How To Prepare For A Great Empty Nest Marriage
Picture this: your kids have moved out, and it’s just you and your husband living at home. Do you feel a mixture of excitement and sadness anticipating your final baby bird leaving the nest? Or are you filled with anxiety because you aren’t sure if your marriage can survive the empty nest?
Whether you said “yes” to the first or second question, don’t wait to work on your marriage until after your kids fly the coop. Prepare now to make sure your empty nest marriage is fun and satisfying because empty nest divorces are increasing. The divorce rate for older adults has doubled since 1990 even though it has remained steady for the general population. Wives over 50 initiate the divorce two thirds of the time. This blog post is the first in a series to help you take steps today to prevent a future empty nest divorce.
Start with this truth: Couples who play together, stay together. Your first task is finding fun activities you can do together as a couple that don’t involve your children.

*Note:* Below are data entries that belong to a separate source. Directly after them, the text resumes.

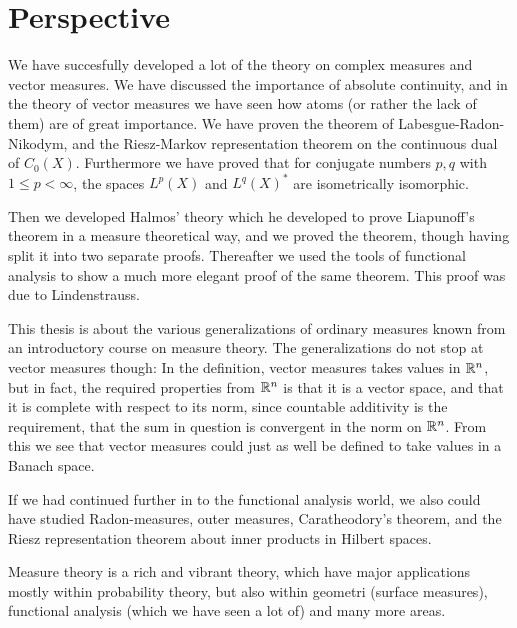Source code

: \section{Perspective}

We have succesfully developed a lot of the theory on complex measures and vector measures. We have discussed the importance of absolute continuity, and in the theory of vector measures we have seen how atoms (or rather the lack of them) are of great importance. We have proven the theorem of Labesgue-Radon-Nikodym, and the Riesz-Markov representation theorem on the continuous dual of $C_{0}(X)$. Furthermore we have proved that for conjugate numbers $p,q$ with $1 \le p < \infty$, the spaces $L^{p}(X)$ and $L^{q}(X)^{*}$ are isometrically isomorphic.

Then we developed Halmos' theory which he developed to prove Liapunoff's theorem in a measure theoretical way, and we proved the theorem, though having split it into two separate proofs. Thereafter we used the tools of functional analysis to show a much more elegant proof of the same theorem. This proof was due to Lindenstrauss.

This thesis is about the various generalizations of ordinary measures known from an introductory course on measure theory. The generalizations do not stop at vector measures though:
In the definition, vector measures takes values in $\mathbb{R}^{n}$, but in fact, the required properties from $\mathbb{R}^{n}$ is that it is a vector space, and that it is complete with respect to its norm, since countable additivity is the requirement, that the sum in question is convergent in the norm on $\mathbb{R}^{n}$. From this we see that vector measures could just as well be defined to take values in a Banach space.

If we had continued further in to the functional analysis world, we also could have studied Radon-measures, outer measures, Caratheodory's theorem, and the Riesz representation theorem about inner products in Hilbert spaces.

Measure theory is a rich and vibrant theory, which have major applications mostly within probability theory, but also within geometri (surface measures), functional analysis (which we have seen a lot of) and many more areas.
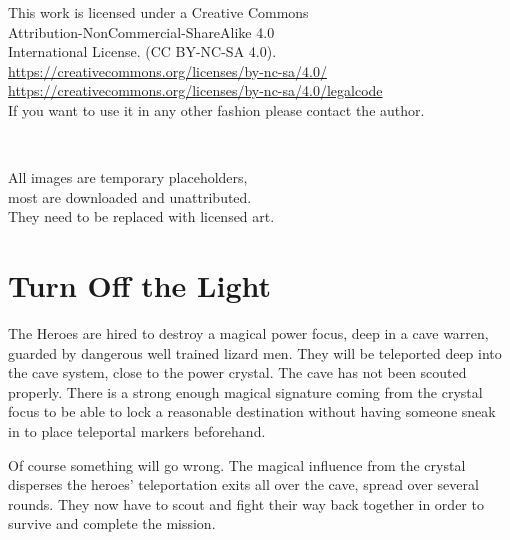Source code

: \clearpage
\thispagestyle{empty}
\raggedbottom

\vsmall
\noindent
This work is licensed under a Creative Commons \\
Attribution-NonCommercial-ShareAlike 4.0 \\
International License. (CC BY-NC-SA 4.0).\\
\url{https://creativecommons.org/licenses/by-nc-sa/4.0/} \\
\url{https://creativecommons.org/licenses/by-nc-sa/4.0/legalcode} \\
If you want to use it in any other fashion please contact the author.

\

\noindent
All images are temporary placeholders, \\
most are downloaded and unattributed.\\
They need to be replaced with licensed art.

\normalsize






\cleardoublepage
\pagestyle{fancy}
\raggedbottom




\section*{Turn Off the Light}

The Heroes are hired to destroy a magical power focus, deep in a cave warren, guarded by dangerous well trained lizard men.
They will be teleported deep into the cave system, close to the power crystal. The cave has not been scouted properly. There is a strong enough magical signature coming from the crystal focus to be able to lock a reasonable destination without having someone sneak in to place teleportal markers beforehand.

Of course something will go wrong. The magical influence from the crystal disperses the heroes' teleportation exits all over the cave, spread over several rounds. They now have to scout and fight their way back together in order to survive and complete the mission.

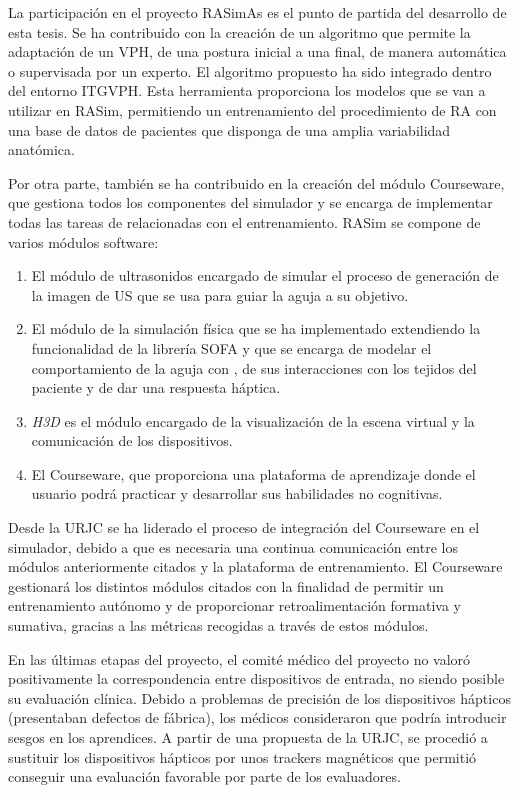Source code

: La participación en el proyecto \ac{RASimAs} es el punto de partida del desarrollo de esta tesis. Se ha contribuido con la creación de un algoritmo que permite la adaptación de un \ac{VPH}, de una postura inicial a una final, de manera automática o supervisada por un experto.
El algoritmo propuesto ha sido integrado dentro del entorno \ac{ITGVPH}.
Esta herramienta proporciona los modelos que se van a utilizar en \ac{RASim}, permitiendo un entrenamiento del procedimiento de \ac{RA} con una base de datos de pacientes que disponga de una amplia variabilidad anatómica.

Por otra parte, también se ha contribuido en la creación del módulo \ac{Courseware}, que gestiona todos los componentes del simulador y se encarga de implementar todas las tareas de relacionadas con el entrenamiento. \ac{RASim} se compone de varios módulos software:
\begin{enumerate}
    \item El módulo de ultrasonidos \cite{Law2015} encargado de simular el proceso de generación de la imagen de \ac{US} que se usa para guiar la aguja a su objetivo.
    \item El módulo de la simulación física que se ha implementado extendiendo la funcionalidad de la librería \ac{SOFA} \cite{sofaweb} y que se encarga de modelar el comportamiento de la aguja con \cite{needleinsertion}, de sus interacciones con los tejidos del paciente y de dar una respuesta háptica.
    \item \emph{H3D} \cite{sensegraphics2012open} es el módulo encargado de la visualización de la escena virtual y la comunicación de los dispositivos.
    \item El \ac{Courseware}, que proporciona una plataforma de aprendizaje donde el usuario podrá practicar y desarrollar sus habilidades no cognitivas.
\end{enumerate}
Desde la \ac{URJC} se ha liderado el proceso de integración del \ac{Courseware} en el simulador, debido a que es necesaria una continua comunicación entre los módulos anteriormente citados y la plataforma de entrenamiento. El \ac{Courseware} gestionará los distintos módulos citados con la finalidad de permitir un entrenamiento autónomo y de proporcionar retroalimentación formativa y sumativa, gracias a las métricas recogidas a través de estos módulos.

En las últimas etapas del proyecto, el comité médico del proyecto no valoró positivamente la correspondencia entre dispositivos de entrada, no siendo posible su evaluación clínica. Debido a problemas de precisión de los dispositivos hápticos (presentaban defectos de fábrica), los médicos consideraron que podría introducir sesgos en los aprendices. A partir de una propuesta de la \ac{URJC}, se procedió a sustituir los dispositivos hápticos por unos \acs{tracker}s magnéticos que permitió conseguir una evaluación favorable por parte de los evaluadores.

Step One: While your children are still at home, make a list of fun activities for you and your husband to do together once the kids are gone. Going to concerts, visiting the national parks, golfing, riding bicycles, geo-caching, restoring furniture, serving in a ministry—the list is endless. Make sure to include free or low-cost activities, as well as activities that one of you loves and the other one doesn’t. Don’t forget to add your personal “bucket list” items, like white water rafting down the Colorado or going on an international mission trip.
Step Two: Pick something off the list to try now while your nest still has kids in it. The goal is to explore activities together, so if you try something, and one or both of you don’t like it—congratulations! You were successful because you explored an activity together. However, before you mark it off your list as “never again,” discuss whether you could tweak things so it would be more fun.
For example, my husband loves to backpack so I agreed to go on a one-night backpacking trip with him. Everything was okay until bedtime. While he slept blissfully, snoring under the stars, I laid awake for hours, uncomfortable with a rock-hard pillow and growing colder by the minute. Angry thoughts swirled like “Why did I agree to do this? I am never, ever, no never, going backpacking again!” My frustration and exhaustion boiled over about 4 a.m., and I woke Jeff up by yelling into the pitch black, “This is like being in hell!” It was not my finest moment as a wife.
Fortunately, my husband didn’t just give up. On the drive home, we talked about the specific things I enjoyed and didn’t enjoy about our trip, and how we could fix what didn’t work this time. I’m happy to report we spent a night in the woods this weekend—and I had a great time. A softer pillow and warmer sleeping bag kept this fun activity on our Couple To-Do list.
Helpful tip #1: when I share the above advice in my counseling office, wives sometimes say, “Whenever I ask if he wants to do something, he just says no. All he wants to do is stay home or watch TV or play video games.” If this is your experience, try changing how you invite your spouse to join you in an activity. Instead of asking him “Do you want to go antique shopping?”, ask him “Will you please go antique shopping with me? I’d love to spend time with you shopping for antiques.”
Here’s the difference in those two questions. If you ask your spouse, “Do you want to ___________?”, and it is not an activity he wants to do, he’s probably going to tell you the truth and say no. This doesn’t mean he doesn’t want to spend time with you. You asked if he wanted to do this activity and he told you he didn’t.
However, if you ask “Will you please do ______________ with me?”, you are asking for a favor instead. Your spouse is more likely to say “yes” to a favor, particularly if you say how much you want to spend time with him. You are also asking for what you want directly instead of hoping he will magically want to do everything you want to do.
If he’s still reluctant to say “yes,” don’t give up. Problem solve around what he doesn’t like about the activity. You may need to alter or reduce your request. For example, if he says he gets overwhelmed in a crowded store, reduce your request to “Would you ride along with me to the store so we can spend time together? Maybe you could sit outside and people-watch while I check out the bargains.”
Helpful tip #2: Whenever your spouse joins you in an activity that you like and he doesn’t, be very appreciative. Intentionally tell him at multiple times how much you appreciate his participation and enjoy his company. Even if he looks like he’s not having much fun, just keep telling him what a standup/adventurous/helpful/supportive/fun guy he is for joining you. Appreciation of and recognition of the efforts our spouses put into doing activities as a favor to us is key to getting more future “yeses.”